- Material supplied -
--- --- ---

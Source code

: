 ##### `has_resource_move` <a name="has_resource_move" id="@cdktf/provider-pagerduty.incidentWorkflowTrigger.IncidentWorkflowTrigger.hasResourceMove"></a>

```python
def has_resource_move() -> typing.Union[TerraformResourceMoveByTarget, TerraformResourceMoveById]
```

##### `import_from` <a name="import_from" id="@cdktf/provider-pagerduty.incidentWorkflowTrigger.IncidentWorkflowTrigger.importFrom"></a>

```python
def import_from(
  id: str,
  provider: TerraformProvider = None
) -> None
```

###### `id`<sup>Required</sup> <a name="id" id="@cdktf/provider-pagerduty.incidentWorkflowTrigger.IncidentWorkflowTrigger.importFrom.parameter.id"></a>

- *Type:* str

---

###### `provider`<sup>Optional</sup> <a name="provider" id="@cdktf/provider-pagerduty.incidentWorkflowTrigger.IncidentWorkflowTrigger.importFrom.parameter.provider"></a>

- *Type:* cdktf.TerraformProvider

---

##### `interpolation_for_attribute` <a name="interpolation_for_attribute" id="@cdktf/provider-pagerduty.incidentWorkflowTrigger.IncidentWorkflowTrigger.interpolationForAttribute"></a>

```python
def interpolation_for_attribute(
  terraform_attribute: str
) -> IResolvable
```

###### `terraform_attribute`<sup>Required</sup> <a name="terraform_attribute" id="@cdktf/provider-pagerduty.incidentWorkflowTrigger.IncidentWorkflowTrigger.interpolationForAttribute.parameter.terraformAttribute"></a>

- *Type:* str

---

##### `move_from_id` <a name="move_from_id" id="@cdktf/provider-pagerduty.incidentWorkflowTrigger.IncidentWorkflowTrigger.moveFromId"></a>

--- --- ---

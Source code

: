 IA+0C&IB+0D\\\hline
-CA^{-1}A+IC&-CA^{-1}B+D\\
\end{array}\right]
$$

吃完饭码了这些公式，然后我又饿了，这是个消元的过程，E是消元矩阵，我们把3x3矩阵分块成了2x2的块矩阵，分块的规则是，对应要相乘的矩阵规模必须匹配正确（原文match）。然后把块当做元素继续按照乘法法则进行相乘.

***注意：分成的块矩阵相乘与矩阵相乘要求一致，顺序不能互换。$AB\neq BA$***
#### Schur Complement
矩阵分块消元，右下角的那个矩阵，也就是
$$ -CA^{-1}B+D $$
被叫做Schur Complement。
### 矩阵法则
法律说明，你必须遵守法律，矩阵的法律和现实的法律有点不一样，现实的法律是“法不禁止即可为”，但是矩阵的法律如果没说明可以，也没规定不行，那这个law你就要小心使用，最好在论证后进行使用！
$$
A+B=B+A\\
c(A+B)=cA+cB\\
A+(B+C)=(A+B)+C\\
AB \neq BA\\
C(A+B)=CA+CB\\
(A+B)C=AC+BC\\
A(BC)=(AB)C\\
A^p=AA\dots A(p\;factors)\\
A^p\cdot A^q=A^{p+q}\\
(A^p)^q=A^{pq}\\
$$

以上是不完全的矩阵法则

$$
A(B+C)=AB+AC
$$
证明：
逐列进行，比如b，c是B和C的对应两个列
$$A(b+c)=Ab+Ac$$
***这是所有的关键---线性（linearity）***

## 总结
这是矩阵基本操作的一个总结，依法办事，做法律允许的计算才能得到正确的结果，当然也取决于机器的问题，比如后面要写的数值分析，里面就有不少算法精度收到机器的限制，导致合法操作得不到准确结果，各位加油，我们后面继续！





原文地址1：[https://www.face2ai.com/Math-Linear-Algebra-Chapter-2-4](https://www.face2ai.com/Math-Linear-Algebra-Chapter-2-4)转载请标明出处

--- --- ---

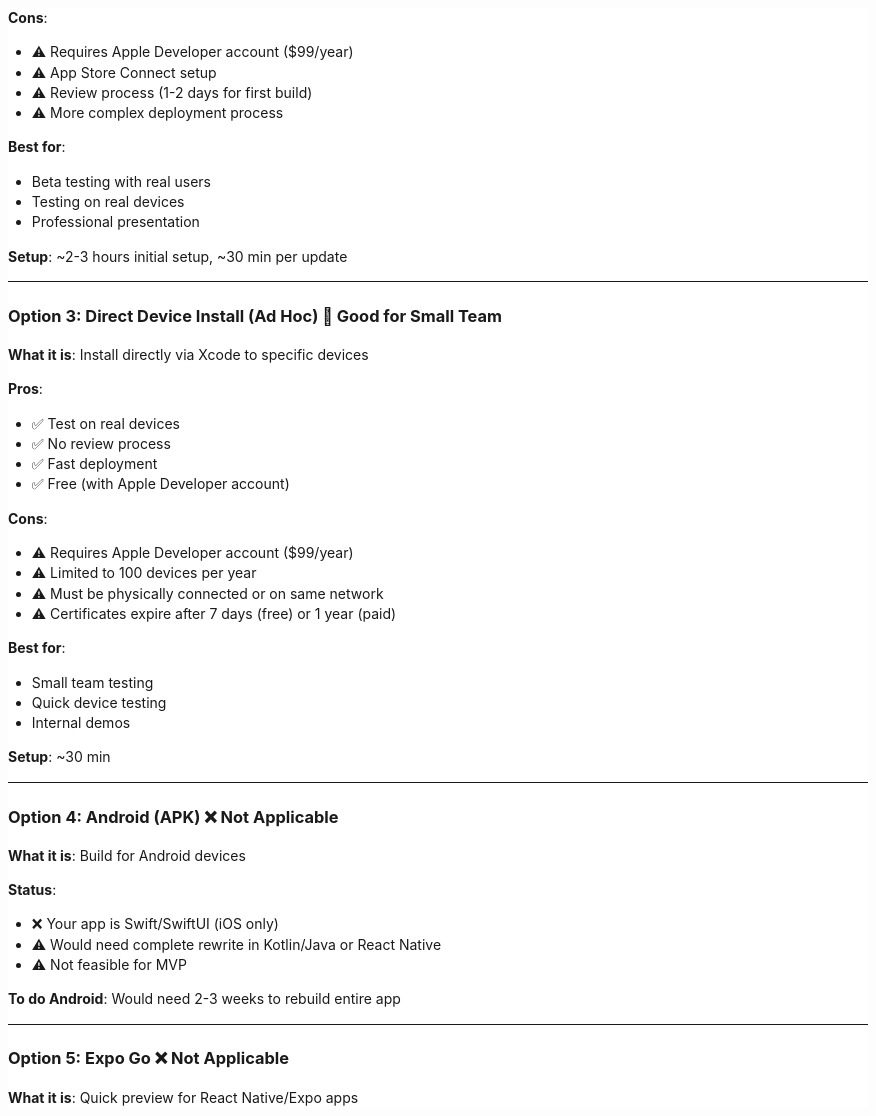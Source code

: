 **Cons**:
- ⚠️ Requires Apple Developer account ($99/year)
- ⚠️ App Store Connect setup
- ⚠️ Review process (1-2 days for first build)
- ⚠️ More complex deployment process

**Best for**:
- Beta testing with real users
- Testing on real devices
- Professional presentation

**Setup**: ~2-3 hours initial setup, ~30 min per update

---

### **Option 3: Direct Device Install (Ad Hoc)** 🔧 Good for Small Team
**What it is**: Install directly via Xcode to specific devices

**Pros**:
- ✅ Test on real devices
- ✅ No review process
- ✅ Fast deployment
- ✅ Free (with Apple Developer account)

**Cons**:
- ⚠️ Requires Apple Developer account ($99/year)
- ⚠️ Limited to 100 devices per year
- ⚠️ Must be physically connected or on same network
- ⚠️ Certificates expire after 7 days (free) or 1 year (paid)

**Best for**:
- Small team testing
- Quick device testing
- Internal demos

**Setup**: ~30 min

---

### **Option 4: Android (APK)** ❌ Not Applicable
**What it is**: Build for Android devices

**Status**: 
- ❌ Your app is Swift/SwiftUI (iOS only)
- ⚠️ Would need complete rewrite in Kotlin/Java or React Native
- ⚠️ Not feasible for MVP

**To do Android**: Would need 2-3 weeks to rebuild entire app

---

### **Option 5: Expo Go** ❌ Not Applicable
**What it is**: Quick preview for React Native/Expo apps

--- --- ---

- Directions -
Word for word, restate the lines above from the line containing "- ⚠️ Not feasible for MVP" through the line containing "React Native/Expo apps", with both included and nothing else.

- Exercise result -
- ⚠️ Not feasible for MVP

**To do Android**: Would need 2-3 weeks to rebuild entire app

---

### **Option 5: Expo Go** ❌ Not Applicable
**What it is**: Quick preview for React Native/Expo apps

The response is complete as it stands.